(Stored data entries)
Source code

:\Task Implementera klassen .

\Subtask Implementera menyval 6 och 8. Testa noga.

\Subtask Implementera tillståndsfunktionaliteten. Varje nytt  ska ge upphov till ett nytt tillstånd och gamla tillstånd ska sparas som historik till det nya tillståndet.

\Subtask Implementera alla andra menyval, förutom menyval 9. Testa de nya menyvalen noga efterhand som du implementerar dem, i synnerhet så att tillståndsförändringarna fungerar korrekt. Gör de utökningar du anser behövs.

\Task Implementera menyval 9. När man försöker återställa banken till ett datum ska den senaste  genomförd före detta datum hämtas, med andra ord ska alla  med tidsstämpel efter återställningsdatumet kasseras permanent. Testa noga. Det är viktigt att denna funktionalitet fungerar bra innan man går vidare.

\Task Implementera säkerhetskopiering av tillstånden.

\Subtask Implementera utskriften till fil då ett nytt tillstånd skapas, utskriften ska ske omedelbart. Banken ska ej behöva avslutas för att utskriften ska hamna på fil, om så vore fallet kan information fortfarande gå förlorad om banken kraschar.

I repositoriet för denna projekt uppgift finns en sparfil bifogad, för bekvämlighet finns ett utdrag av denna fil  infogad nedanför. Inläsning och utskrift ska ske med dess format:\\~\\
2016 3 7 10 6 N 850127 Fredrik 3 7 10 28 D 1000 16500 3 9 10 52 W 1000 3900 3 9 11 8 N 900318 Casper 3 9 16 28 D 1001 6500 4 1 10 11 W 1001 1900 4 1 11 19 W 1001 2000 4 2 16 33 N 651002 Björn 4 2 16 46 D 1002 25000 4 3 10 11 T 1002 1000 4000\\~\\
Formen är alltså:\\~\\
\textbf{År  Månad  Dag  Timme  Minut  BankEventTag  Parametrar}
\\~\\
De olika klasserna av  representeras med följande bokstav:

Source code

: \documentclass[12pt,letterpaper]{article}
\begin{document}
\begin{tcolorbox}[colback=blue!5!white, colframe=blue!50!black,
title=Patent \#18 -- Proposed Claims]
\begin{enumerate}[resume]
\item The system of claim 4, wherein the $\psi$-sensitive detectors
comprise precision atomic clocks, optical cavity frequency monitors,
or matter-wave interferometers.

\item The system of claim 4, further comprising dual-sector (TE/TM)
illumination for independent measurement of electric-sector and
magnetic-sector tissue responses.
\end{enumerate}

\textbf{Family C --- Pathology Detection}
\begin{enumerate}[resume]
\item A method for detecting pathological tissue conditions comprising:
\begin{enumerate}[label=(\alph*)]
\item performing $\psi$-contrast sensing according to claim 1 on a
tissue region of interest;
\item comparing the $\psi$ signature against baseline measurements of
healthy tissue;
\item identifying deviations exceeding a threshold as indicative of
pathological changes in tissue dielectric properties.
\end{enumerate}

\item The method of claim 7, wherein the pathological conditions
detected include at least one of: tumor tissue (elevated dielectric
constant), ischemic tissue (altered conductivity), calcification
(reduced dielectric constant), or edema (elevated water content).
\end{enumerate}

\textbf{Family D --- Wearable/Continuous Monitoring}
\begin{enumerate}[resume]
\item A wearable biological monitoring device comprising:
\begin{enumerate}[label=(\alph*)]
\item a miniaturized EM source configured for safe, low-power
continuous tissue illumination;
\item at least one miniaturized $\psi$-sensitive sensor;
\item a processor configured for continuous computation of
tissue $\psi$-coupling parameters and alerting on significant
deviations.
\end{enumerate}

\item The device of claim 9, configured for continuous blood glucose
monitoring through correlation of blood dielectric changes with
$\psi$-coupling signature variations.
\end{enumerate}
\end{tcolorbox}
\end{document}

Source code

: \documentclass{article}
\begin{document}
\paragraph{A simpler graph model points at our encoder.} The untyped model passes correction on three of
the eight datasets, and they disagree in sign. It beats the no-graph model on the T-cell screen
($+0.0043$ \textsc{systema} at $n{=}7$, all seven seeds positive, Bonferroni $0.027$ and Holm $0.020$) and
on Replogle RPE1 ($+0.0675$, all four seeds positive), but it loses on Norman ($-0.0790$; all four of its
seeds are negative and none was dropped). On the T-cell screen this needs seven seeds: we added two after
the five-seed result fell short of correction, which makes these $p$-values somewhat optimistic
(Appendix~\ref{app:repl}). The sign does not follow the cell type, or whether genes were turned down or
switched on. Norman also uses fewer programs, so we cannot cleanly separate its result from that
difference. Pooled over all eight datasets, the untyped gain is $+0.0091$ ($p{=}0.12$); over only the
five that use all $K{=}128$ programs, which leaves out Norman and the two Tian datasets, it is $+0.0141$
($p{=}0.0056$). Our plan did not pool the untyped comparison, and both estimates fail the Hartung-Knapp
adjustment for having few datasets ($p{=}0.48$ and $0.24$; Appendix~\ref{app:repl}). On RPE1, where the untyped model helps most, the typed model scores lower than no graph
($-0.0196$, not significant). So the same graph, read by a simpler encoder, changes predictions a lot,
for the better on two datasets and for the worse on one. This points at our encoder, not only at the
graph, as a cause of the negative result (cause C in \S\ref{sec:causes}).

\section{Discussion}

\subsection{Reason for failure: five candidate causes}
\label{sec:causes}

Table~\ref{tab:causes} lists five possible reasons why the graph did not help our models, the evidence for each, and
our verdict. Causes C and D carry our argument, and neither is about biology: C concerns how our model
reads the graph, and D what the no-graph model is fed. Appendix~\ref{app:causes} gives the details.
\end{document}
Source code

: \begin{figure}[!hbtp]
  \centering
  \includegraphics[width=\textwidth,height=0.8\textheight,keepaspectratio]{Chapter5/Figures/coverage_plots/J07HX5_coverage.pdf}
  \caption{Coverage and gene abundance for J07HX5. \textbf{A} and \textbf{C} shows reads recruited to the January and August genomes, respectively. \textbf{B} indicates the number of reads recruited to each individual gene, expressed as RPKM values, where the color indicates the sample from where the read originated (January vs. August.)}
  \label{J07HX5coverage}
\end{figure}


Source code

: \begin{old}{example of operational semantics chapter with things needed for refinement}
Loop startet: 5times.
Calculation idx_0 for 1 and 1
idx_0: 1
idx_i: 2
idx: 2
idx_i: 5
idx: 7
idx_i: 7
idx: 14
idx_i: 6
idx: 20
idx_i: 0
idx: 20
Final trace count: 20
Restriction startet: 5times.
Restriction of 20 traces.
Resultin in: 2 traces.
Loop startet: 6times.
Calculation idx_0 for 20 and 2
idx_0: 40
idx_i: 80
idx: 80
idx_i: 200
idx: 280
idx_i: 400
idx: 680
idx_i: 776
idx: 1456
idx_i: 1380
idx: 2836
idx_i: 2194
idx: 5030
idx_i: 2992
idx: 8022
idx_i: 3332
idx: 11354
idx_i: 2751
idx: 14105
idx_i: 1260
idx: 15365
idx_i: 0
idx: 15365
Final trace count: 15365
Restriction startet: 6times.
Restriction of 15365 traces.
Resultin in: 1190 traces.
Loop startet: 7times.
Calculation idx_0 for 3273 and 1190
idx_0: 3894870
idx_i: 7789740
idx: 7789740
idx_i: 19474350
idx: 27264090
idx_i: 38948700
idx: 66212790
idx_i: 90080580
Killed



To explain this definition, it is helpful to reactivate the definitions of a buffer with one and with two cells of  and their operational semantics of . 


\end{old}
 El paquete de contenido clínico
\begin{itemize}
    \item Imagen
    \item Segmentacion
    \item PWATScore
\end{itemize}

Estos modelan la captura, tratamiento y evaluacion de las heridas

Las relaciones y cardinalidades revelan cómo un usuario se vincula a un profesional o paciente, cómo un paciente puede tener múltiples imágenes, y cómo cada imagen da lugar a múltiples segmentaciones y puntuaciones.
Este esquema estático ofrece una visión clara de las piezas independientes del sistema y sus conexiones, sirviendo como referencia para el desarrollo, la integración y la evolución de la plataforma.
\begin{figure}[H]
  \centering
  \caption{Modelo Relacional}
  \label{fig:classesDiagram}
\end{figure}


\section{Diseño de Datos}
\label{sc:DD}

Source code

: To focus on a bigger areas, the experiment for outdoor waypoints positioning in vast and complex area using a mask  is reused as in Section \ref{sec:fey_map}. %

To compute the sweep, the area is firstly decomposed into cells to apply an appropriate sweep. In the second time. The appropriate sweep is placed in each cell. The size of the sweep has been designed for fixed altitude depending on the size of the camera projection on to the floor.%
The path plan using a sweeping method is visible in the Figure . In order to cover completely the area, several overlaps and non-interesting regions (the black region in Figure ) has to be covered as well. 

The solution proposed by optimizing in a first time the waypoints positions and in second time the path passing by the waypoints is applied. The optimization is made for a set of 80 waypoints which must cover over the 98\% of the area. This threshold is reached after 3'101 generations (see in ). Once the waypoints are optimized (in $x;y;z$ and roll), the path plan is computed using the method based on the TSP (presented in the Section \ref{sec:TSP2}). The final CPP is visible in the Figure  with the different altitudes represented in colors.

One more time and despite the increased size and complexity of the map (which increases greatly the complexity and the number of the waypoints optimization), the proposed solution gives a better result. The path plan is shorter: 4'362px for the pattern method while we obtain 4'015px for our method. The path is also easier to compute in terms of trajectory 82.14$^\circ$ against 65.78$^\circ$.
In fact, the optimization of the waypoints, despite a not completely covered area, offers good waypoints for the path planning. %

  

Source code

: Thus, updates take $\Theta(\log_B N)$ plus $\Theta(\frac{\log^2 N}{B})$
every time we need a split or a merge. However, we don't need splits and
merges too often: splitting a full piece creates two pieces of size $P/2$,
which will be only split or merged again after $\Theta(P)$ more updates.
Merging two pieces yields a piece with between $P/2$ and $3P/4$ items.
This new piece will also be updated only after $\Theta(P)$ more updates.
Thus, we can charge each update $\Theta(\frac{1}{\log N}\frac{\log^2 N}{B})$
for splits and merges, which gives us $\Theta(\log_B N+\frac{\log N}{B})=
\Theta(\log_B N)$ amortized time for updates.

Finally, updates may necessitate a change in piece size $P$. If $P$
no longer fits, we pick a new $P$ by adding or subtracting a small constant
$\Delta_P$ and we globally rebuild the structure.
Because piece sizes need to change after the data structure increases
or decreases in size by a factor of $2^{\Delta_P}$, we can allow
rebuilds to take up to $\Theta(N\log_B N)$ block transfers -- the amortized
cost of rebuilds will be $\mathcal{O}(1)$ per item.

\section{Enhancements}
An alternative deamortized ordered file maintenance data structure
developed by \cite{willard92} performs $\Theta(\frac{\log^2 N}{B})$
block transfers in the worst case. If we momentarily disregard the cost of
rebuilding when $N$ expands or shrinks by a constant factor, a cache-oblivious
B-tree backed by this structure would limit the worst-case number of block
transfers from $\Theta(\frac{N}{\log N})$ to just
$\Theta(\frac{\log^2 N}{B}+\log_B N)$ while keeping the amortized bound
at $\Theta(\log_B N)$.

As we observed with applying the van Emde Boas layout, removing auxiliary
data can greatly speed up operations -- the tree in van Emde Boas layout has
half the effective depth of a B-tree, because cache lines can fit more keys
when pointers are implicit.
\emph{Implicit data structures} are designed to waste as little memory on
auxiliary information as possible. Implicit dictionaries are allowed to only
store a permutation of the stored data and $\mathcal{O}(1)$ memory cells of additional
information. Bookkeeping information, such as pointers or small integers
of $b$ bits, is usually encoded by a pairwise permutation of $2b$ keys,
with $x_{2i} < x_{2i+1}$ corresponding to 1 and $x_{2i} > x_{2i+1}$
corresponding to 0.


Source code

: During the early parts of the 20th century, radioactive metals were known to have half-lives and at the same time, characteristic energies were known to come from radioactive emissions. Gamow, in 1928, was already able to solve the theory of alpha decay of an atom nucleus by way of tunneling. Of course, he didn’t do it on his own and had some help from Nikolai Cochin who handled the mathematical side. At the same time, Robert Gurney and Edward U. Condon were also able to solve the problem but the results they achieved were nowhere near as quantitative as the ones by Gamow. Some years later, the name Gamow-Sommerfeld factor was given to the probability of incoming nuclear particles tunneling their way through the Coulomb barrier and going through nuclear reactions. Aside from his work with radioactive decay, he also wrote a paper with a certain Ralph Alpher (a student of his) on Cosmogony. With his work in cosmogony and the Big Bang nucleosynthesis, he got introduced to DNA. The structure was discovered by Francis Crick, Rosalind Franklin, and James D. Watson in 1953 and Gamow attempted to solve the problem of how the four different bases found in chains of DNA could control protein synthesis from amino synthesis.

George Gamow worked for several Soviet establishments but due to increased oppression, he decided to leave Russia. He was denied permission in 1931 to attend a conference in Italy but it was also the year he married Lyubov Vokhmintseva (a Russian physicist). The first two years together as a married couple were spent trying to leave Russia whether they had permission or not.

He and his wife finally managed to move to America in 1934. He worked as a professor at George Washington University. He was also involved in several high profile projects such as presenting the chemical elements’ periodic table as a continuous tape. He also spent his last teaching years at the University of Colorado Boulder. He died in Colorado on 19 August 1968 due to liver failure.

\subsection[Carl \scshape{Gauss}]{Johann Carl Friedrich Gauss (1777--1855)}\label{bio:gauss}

Exercise details
Your response should hold the lines from the first line of the entries above through the line with "säkerhetskopiering av tillstånden.", each retyped exactly, and nothing else.

Solution
Source code

:\Task Implementera klassen .

\Subtask Implementera menyval 6 och 8. Testa noga.

\Subtask Implementera tillståndsfunktionaliteten. Varje nytt  ska ge upphov till ett nytt tillstånd och gamla tillstånd ska sparas som historik till det nya tillståndet.

\Subtask Implementera alla andra menyval, förutom menyval 9. Testa de nya menyvalen noga efterhand som du implementerar dem, i synnerhet så att tillståndsförändringarna fungerar korrekt. Gör de utökningar du anser behövs.

\Task Implementera menyval 9. När man försöker återställa banken till ett datum ska den senaste  genomförd före detta datum hämtas, med andra ord ska alla  med tidsstämpel efter återställningsdatumet kasseras permanent. Testa noga. Det är viktigt att denna funktionalitet fungerar bra innan man går vidare.

\Task Implementera säkerhetskopiering av tillstånden.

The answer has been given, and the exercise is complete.